## Problem to work on
Could you return all of the records exactly as they stand?

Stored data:
********************
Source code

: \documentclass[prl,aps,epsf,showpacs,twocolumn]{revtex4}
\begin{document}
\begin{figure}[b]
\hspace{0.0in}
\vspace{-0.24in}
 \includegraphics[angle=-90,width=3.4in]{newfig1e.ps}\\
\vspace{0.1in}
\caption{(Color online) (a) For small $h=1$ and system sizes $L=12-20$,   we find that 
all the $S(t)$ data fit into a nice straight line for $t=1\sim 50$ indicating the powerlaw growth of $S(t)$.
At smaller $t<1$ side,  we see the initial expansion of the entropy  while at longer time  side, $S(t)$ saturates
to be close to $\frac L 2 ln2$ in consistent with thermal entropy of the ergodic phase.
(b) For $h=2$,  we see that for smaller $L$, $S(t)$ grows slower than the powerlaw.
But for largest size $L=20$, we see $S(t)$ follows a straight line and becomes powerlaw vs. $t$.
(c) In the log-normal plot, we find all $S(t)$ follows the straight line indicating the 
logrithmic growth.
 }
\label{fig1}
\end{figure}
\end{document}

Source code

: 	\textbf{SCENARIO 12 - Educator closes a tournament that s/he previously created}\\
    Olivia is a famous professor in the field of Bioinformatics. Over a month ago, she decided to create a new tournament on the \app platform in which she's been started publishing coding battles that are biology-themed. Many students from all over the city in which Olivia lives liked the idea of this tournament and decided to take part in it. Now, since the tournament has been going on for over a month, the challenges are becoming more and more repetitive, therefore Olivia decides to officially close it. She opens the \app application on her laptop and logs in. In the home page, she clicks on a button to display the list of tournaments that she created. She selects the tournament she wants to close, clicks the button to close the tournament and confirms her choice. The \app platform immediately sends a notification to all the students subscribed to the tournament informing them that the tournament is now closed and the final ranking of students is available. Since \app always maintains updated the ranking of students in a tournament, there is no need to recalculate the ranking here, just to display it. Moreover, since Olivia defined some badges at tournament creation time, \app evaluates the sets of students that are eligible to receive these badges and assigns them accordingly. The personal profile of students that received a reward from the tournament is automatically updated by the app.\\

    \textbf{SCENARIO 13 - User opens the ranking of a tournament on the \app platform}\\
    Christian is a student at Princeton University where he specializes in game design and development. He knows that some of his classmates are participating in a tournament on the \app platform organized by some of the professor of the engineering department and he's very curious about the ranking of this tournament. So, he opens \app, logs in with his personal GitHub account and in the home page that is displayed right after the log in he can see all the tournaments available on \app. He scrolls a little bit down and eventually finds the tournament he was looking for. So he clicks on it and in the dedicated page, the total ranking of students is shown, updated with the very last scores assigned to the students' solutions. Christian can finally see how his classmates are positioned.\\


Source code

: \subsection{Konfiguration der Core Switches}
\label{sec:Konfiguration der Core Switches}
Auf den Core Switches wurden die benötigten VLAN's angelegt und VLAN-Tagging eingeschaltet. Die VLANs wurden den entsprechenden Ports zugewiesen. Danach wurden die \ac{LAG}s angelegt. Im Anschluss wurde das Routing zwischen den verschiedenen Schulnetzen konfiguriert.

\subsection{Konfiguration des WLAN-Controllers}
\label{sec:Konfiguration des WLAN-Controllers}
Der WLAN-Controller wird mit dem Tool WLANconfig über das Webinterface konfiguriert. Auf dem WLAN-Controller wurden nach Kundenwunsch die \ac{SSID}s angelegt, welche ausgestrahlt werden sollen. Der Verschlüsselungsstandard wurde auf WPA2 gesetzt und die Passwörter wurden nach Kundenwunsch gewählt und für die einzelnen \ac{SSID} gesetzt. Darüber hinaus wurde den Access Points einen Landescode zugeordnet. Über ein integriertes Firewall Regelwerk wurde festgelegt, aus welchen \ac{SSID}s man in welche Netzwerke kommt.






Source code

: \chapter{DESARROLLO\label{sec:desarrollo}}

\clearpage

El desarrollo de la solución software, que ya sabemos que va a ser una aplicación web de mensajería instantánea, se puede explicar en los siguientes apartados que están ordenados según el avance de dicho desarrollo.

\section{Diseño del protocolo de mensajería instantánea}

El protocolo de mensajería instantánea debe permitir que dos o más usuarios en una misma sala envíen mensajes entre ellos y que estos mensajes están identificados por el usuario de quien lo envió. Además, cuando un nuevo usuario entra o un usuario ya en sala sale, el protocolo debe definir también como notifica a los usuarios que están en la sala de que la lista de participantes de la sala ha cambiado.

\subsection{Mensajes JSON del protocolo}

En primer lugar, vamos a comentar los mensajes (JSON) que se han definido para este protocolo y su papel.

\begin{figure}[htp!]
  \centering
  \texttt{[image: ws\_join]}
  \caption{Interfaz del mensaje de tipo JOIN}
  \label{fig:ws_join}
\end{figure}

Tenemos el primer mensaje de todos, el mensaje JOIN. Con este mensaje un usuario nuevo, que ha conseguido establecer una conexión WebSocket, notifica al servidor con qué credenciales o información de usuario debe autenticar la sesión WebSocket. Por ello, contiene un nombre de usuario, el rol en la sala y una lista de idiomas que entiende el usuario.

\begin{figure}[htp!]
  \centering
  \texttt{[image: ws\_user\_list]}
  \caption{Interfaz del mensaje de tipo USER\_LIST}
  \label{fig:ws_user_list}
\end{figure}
********************
## Answer area
Source code

: \documentclass[prl,aps,epsf,showpacs,twocolumn]{revtex4}
\begin{document}
\begin{figure}[b]
\hspace{0.0in}
\vspace{-0.24in}
 \includegraphics[angle=-90,width=3.4in]{newfig1e.ps}\\
\vspace{0.1in}
\caption{(Color online) (a) For small $h=1$ and system sizes $L=12-20$,   we find that 
all the $S(t)$ data fit into a nice straight line for $t=1\sim 50$ indicating the powerlaw growth of $S(t)$.
At smaller $t<1$ side,  we see the initial expansion of the entropy  while at longer time  side, $S(t)$ saturates
to be close to $\frac L 2 ln2$ in consistent with thermal entropy of the ergodic phase.
(b) For $h=2$,  we see that for smaller $L$, $S(t)$ grows slower than the powerlaw.
But for largest size $L=20$, we see $S(t)$ follows a straight line and becomes powerlaw vs. $t$.
(c) In the log-normal plot, we find all $S(t)$ follows the straight line indicating the 
logrithmic growth.
 }
\label{fig1}
\end{figure}
\end{document}

Source code

: 	\textbf{SCENARIO 12 - Educator closes a tournament that s/he previously created}\\
    Olivia is a famous professor in the field of Bioinformatics. Over a month ago, she decided to create a new tournament on the \app platform in which she's been started publishing coding battles that are biology-themed. Many students from all over the city in which Olivia lives liked the idea of this tournament and decided to take part in it. Now, since the tournament has been going on for over a month, the challenges are becoming more and more repetitive, therefore Olivia decides to officially close it. She opens the \app application on her laptop and logs in. In the home page, she clicks on a button to display the list of tournaments that she created. She selects the tournament she wants to close, clicks the button to close the tournament and confirms her choice. The \app platform immediately sends a notification to all the students subscribed to the tournament informing them that the tournament is now closed and the final ranking of students is available. Since \app always maintains updated the ranking of students in a tournament, there is no need to recalculate the ranking here, just to display it. Moreover, since Olivia defined some badges at tournament creation time, \app evaluates the sets of students that are eligible to receive these badges and assigns them accordingly. The personal profile of students that received a reward from the tournament is automatically updated by the app.\\

    \textbf{SCENARIO 13 - User opens the ranking of a tournament on the \app platform}\\
    Christian is a student at Princeton University where he specializes in game design and development. He knows that some of his classmates are participating in a tournament on the \app platform organized by some of the professor of the engineering department and he's very curious about the ranking of this tournament. So, he opens \app, logs in with his personal GitHub account and in the home page that is displayed right after the log in he can see all the tournaments available on \app. He scrolls a little bit down and eventually finds the tournament he was looking for. So he clicks on it and in the dedicated page, the total ranking of students is shown, updated with the very last scores assigned to the students' solutions. Christian can finally see how his classmates are positioned.\\


Source code

: \subsection{Konfiguration der Core Switches}
\label{sec:Konfiguration der Core Switches}
Auf den Core Switches wurden die benötigten VLAN's angelegt und VLAN-Tagging eingeschaltet. Die VLANs wurden den entsprechenden Ports zugewiesen. Danach wurden die \ac{LAG}s angelegt. Im Anschluss wurde das Routing zwischen den verschiedenen Schulnetzen konfiguriert.

\subsection{Konfiguration des WLAN-Controllers}
\label{sec:Konfiguration des WLAN-Controllers}
Der WLAN-Controller wird mit dem Tool WLANconfig über das Webinterface konfiguriert. Auf dem WLAN-Controller wurden nach Kundenwunsch die \ac{SSID}s angelegt, welche ausgestrahlt werden sollen. Der Verschlüsselungsstandard wurde auf WPA2 gesetzt und die Passwörter wurden nach Kundenwunsch gewählt und für die einzelnen \ac{SSID} gesetzt. Darüber hinaus wurde den Access Points einen Landescode zugeordnet. Über ein integriertes Firewall Regelwerk wurde festgelegt, aus welchen \ac{SSID}s man in welche Netzwerke kommt.






Source code

: \chapter{DESARROLLO\label{sec:desarrollo}}

\clearpage

El desarrollo de la solución software, que ya sabemos que va a ser una aplicación web de mensajería instantánea, se puede explicar en los siguientes apartados que están ordenados según el avance de dicho desarrollo.

\section{Diseño del protocolo de mensajería instantánea}

El protocolo de mensajería instantánea debe permitir que dos o más usuarios en una misma sala envíen mensajes entre ellos y que estos mensajes están identificados por el usuario de quien lo envió. Además, cuando un nuevo usuario entra o un usuario ya en sala sale, el protocolo debe definir también como notifica a los usuarios que están en la sala de que la lista de participantes de la sala ha cambiado.

\subsection{Mensajes JSON del protocolo}

En primer lugar, vamos a comentar los mensajes (JSON) que se han definido para este protocolo y su papel.

\begin{figure}[htp!]
  \centering
  \texttt{[image: ws\_join]}
  \caption{Interfaz del mensaje de tipo JOIN}
  \label{fig:ws_join}
\end{figure}

Tenemos el primer mensaje de todos, el mensaje JOIN. Con este mensaje un usuario nuevo, que ha conseguido establecer una conexión WebSocket, notifica al servidor con qué credenciales o información de usuario debe autenticar la sesión WebSocket. Por ello, contiene un nombre de usuario, el rol en la sala y una lista de idiomas que entiende el usuario.

\begin{figure}[htp!]
  \centering
  \texttt{[image: ws\_user\_list]}
  \caption{Interfaz del mensaje de tipo USER\_LIST}
  \label{fig:ws_user_list}
\end{figure}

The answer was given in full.